While it’s generally quite clear who we’re meant to root for or against, the wealth of characters lends the games of life and death emotional stakes, and as they progress through the six games it’s genuinely worrying to consider who might or might not make it. But the greater purpose the characters seem to serve is to provide a contrasting set of philosophies on how to live through the game. And the show investigates the effect these perspectives have on how they interact not with the game, but with each other.

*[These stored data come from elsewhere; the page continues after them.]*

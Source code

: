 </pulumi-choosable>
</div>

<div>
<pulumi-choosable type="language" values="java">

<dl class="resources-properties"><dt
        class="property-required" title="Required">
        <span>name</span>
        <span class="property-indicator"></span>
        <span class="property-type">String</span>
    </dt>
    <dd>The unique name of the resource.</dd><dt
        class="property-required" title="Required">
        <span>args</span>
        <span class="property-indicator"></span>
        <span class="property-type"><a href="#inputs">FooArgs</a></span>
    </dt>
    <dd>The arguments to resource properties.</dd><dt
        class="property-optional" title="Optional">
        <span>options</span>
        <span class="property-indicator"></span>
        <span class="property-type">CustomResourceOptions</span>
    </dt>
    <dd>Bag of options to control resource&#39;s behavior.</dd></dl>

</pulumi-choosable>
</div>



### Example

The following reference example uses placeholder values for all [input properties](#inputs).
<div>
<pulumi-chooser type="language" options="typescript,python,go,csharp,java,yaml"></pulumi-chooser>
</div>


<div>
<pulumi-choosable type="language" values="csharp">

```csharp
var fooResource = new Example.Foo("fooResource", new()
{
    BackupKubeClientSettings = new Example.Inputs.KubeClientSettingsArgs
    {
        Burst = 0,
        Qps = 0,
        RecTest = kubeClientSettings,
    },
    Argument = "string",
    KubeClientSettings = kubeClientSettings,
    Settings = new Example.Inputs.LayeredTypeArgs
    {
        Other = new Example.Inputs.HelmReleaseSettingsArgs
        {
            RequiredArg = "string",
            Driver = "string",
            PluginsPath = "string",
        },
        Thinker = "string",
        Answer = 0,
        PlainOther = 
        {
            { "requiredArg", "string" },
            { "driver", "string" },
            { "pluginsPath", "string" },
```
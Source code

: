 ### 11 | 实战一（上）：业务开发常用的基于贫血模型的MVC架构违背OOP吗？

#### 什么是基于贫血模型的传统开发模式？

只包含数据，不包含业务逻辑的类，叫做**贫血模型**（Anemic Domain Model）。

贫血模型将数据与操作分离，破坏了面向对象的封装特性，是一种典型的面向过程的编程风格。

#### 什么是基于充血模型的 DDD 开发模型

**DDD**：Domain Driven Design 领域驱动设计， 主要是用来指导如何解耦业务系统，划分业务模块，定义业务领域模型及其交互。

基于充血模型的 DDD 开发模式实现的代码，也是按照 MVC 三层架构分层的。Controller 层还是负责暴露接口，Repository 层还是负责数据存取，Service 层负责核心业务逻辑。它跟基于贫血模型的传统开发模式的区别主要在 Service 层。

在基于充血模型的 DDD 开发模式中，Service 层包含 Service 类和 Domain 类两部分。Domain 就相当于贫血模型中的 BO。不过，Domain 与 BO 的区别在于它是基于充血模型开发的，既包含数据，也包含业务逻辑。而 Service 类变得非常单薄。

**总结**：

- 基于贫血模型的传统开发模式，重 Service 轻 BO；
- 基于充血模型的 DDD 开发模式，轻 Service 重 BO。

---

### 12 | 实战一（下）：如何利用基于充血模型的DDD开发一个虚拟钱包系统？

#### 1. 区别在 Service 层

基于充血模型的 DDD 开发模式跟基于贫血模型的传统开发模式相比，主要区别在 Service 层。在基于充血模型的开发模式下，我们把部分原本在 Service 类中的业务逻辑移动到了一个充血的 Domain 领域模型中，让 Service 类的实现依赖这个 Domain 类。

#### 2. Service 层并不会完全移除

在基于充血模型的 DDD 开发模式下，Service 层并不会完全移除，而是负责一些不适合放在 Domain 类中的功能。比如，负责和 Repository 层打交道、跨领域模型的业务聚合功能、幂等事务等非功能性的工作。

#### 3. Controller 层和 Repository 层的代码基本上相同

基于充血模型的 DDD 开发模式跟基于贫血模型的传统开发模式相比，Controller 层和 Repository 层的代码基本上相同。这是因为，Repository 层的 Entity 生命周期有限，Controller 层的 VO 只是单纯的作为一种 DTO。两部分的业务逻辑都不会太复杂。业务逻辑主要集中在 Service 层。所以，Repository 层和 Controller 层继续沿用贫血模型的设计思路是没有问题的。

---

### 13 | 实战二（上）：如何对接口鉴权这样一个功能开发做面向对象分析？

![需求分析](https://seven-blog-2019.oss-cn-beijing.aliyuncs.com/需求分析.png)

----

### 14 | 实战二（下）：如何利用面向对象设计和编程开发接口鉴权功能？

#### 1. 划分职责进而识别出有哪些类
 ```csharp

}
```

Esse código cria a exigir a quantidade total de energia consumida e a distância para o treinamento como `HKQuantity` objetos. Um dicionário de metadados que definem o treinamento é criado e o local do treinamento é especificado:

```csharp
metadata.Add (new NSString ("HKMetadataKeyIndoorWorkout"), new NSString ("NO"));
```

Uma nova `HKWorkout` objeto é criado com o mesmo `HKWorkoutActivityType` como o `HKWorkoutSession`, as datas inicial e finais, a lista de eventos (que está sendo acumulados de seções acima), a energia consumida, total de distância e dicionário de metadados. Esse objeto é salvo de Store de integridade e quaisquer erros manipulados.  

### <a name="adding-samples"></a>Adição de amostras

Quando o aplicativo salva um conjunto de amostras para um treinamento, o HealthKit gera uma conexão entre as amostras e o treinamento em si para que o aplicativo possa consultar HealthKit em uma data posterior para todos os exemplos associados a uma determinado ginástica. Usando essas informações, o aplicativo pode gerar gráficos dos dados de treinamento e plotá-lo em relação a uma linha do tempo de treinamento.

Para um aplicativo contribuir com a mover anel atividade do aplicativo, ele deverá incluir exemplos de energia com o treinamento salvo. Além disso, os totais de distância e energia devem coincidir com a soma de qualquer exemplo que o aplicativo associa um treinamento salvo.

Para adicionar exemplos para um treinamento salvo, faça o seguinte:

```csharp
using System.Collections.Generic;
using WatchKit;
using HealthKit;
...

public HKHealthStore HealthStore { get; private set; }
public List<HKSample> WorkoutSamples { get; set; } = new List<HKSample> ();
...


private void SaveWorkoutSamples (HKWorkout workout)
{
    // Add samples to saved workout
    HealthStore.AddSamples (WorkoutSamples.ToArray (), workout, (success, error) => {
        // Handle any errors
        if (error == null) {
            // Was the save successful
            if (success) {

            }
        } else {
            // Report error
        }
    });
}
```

But in many ways, these threads are never pulled on. Moments of characterisation are relegated almost entirely to Seong Gi-hun and after a while, Lee Jung-jae’s airheaded optimism begins to feel one-note or even naïve in the show’s gruesome context—as more and more deaths occur, he remains convinced that he and his band of friends will be able to escape unscathed, a stark and strange contrast to his defeatism in the real world. Even in our protagonist’s case, nuance feels mostly abandoned in the tail-end of the show.
On top of the weighty subject of class inequality, Squid Game makes use of its characters to point towards other avenues of oppression, specifically sexism and racism. Female characters like Kang Sae-Byeok, Ji-yeong (played by Lee Yoo-mi) and Han Mi-nyeo (played by Kim Joo-ryung) are viewed as weak by other players based on their gender, and Abdul Ali is taken advantage of due to his immigrant status.
But nestled within an increasingly raucous plotline, these gestures feel like only that, and it’s unclear what the Squid Game is asking us to consider. That’s not to say that classism, racism, and sexism must always serve to enhance or propel a story—or devolve into trauma porn—but it feels as though the series’ crescendo, while enjoyable, is only achieved by sacrificing and ignoring of some of its most intriguing ideas. And unfortunately, this feeling is further exacerbated by the series’ denouement, which feels unintentionally unresolved.
Squid Game is a truly binge-worthy series, a world both so confronting and engaging that we peer through our fingertips to not only look on but ask for more. And while we’re carried through the ups and downs with all the pacing and intensity of a roller coaster, in retrospect, it leaves us feeling a little too much like the ride was over too soon.